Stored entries
#####

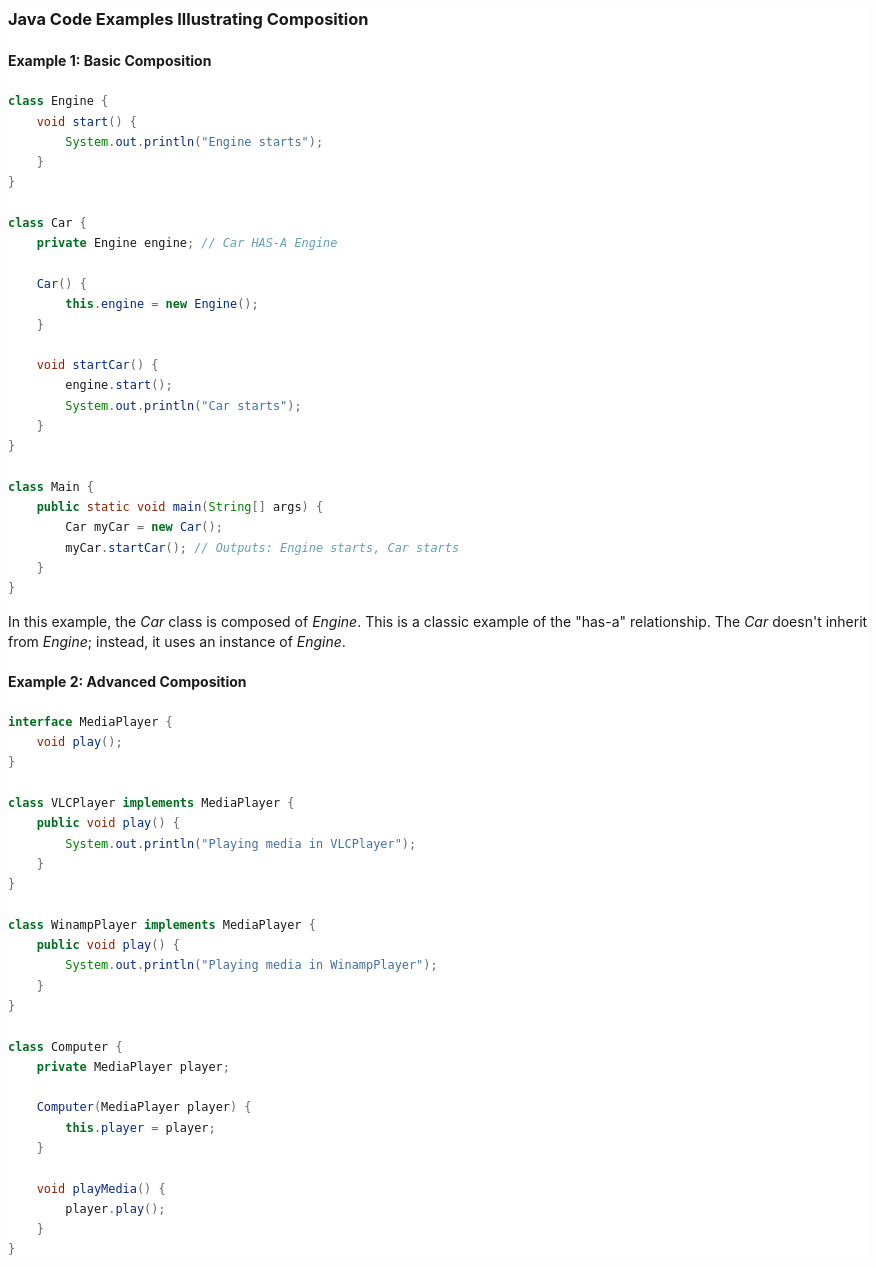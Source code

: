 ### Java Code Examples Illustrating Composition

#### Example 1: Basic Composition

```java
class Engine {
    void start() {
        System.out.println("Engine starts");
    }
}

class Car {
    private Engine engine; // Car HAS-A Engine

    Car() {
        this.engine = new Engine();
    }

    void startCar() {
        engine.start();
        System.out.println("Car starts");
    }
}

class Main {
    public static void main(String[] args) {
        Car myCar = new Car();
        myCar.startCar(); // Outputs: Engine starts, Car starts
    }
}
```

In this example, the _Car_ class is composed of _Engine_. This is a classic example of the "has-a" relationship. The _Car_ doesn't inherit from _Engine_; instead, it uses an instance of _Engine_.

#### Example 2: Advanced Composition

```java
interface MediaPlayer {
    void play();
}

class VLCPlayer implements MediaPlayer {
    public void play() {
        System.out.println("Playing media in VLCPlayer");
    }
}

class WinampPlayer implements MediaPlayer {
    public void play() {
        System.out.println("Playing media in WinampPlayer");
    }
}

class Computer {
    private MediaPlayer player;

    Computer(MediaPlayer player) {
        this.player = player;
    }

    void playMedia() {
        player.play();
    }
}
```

#####

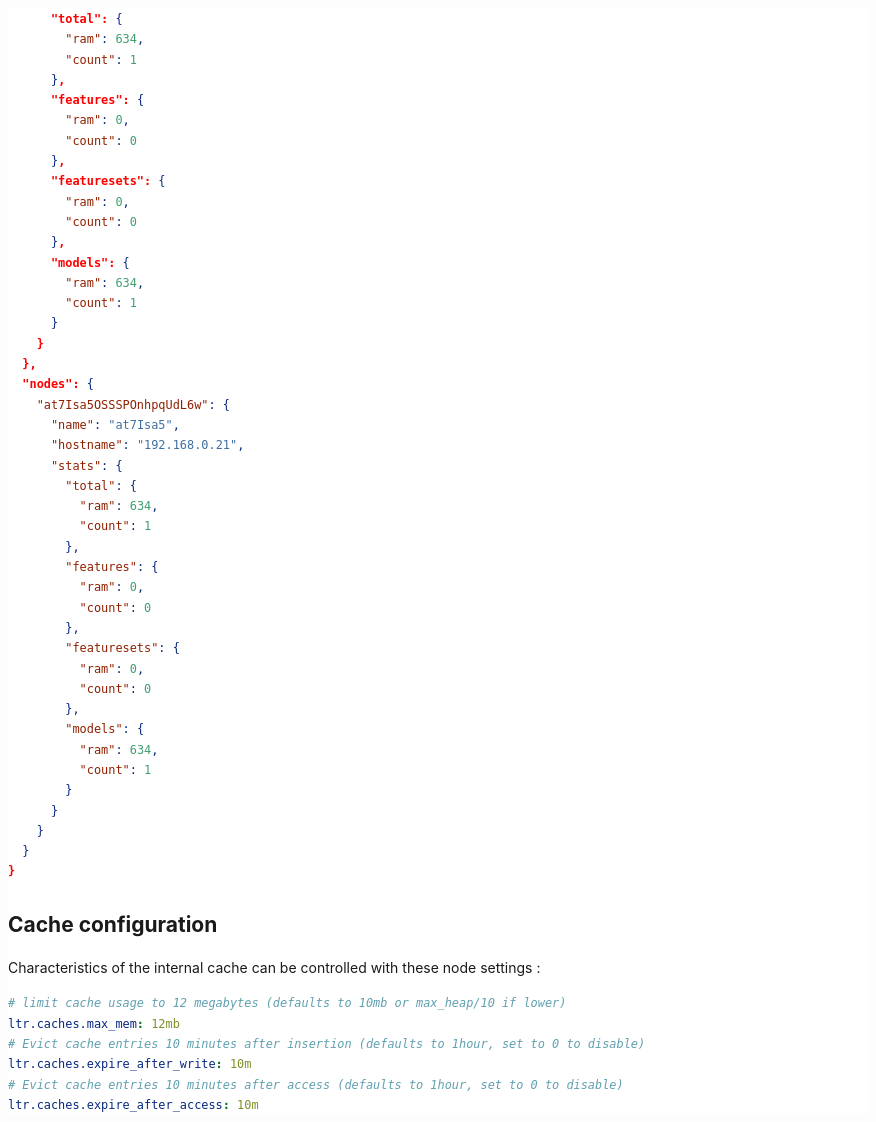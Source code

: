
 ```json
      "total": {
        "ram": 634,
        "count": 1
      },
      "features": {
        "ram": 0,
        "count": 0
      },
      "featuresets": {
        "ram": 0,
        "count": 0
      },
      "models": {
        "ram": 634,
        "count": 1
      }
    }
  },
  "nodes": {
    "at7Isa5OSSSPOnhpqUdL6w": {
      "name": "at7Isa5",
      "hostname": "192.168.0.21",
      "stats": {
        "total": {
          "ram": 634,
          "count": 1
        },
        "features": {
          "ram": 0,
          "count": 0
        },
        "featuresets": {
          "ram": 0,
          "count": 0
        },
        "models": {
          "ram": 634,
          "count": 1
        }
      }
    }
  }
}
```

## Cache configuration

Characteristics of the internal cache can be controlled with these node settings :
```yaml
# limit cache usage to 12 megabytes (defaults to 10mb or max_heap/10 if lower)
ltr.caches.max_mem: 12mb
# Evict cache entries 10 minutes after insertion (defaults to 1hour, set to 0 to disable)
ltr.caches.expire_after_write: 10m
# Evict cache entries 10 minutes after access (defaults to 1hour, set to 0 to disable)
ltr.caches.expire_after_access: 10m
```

#####

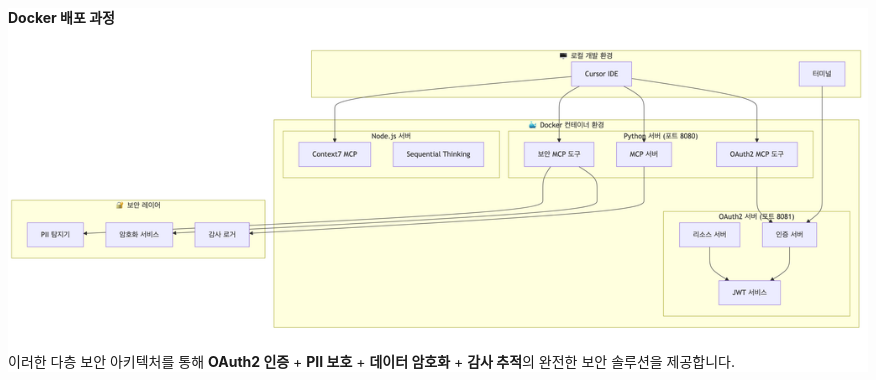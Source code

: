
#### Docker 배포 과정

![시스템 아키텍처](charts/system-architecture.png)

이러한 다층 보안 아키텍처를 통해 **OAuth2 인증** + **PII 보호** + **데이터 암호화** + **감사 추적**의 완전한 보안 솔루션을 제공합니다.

#####

- **Assigned task**
Going through the data above, please tally the lines that contain the string "myCar" and return only the total.

- **Reply**
2